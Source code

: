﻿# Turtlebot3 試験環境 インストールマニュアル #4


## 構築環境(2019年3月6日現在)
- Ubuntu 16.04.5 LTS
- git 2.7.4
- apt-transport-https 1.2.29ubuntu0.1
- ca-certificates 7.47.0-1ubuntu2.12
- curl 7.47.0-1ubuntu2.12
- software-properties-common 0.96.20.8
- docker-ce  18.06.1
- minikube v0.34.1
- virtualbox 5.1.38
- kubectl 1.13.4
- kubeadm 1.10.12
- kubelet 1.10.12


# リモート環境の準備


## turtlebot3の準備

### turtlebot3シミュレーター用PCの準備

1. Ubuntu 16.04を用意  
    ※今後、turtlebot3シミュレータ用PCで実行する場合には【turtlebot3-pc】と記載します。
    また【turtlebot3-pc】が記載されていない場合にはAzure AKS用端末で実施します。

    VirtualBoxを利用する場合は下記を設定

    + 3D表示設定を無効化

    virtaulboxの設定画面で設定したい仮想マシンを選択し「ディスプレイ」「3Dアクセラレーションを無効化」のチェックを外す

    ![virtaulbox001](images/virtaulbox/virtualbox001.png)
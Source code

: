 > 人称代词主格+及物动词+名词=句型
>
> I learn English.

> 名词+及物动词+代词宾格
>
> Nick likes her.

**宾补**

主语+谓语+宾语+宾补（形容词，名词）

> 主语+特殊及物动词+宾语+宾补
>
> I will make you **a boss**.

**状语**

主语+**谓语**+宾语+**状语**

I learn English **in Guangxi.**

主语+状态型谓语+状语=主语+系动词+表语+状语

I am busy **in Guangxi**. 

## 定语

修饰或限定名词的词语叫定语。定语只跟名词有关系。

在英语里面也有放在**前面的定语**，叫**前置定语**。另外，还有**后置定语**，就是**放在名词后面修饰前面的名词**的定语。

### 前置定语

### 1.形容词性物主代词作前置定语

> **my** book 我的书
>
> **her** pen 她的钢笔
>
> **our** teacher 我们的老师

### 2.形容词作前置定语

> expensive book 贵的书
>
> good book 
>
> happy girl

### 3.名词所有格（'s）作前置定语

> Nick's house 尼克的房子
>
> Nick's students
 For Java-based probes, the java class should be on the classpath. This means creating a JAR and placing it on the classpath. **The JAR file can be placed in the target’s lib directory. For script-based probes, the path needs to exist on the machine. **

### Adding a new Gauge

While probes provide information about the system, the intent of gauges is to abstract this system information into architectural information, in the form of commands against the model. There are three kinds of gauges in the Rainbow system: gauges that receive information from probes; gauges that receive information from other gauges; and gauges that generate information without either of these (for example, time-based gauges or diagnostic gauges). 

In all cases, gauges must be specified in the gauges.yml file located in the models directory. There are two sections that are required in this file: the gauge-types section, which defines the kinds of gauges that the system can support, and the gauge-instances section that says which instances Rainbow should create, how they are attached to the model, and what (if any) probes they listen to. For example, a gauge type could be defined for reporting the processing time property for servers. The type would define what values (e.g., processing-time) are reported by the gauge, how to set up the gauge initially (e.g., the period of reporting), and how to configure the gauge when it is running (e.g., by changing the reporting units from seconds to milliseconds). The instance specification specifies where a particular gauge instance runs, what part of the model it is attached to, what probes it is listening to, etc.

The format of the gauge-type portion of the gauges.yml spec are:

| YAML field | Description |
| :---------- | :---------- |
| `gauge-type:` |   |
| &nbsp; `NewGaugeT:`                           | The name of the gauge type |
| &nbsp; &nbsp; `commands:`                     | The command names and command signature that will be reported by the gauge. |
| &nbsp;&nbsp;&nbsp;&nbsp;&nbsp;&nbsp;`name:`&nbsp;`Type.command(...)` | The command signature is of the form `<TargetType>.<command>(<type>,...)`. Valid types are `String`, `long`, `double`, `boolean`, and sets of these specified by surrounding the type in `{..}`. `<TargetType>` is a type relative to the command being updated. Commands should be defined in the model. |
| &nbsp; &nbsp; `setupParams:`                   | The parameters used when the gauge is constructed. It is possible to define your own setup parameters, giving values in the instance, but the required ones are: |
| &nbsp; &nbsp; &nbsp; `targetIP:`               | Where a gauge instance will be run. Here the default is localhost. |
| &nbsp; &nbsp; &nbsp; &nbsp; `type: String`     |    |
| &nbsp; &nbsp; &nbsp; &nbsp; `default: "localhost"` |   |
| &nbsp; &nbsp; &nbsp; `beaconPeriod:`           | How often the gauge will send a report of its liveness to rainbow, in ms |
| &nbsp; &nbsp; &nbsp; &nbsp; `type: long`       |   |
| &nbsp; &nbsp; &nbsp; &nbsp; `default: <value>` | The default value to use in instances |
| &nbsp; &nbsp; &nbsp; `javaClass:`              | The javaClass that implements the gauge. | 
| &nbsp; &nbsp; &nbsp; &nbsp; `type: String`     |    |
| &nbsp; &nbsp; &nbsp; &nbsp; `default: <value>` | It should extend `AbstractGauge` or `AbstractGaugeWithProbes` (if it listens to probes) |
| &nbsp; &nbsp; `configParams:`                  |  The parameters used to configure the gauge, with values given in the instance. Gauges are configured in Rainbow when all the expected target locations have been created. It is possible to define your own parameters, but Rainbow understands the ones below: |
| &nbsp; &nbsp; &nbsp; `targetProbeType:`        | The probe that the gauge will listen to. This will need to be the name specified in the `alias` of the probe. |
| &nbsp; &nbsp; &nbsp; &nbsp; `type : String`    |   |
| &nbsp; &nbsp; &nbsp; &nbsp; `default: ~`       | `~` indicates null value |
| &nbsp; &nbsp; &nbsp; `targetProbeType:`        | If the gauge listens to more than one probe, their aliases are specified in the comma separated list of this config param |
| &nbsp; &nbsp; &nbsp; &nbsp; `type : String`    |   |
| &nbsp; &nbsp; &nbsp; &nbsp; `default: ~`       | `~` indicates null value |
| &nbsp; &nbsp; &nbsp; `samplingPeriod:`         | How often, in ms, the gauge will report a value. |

------

- EXERCISE AIM -
Search the data for the word "required" and copy each line where it appears.

- YOUR RESPONSE -
In all cases, gauges must be specified in the gauges.yml file located in the models directory. There are two sections that are required in this file: the gauge-types section, which defines the kinds of gauges that the system can support, and the gauge-instances section that says which instances Rainbow should create, how they are attached to the model, and what (if any) probes they listen to. For example, a gauge type could be defined for reporting the processing time property for servers. The type would define what values (e.g., processing-time) are reported by the gauge, how to set up the gauge initially (e.g., the period of reporting), and how to configure the gauge when it is running (e.g., by changing the reporting units from seconds to milliseconds). The instance specification specifies where a particular gauge instance runs, what part of the model it is attached to, what probes it is listening to, etc.
| &nbsp; &nbsp; `setupParams:`                   | The parameters used when the gauge is constructed. It is possible to define your own setup parameters, giving values in the instance, but the required ones are: |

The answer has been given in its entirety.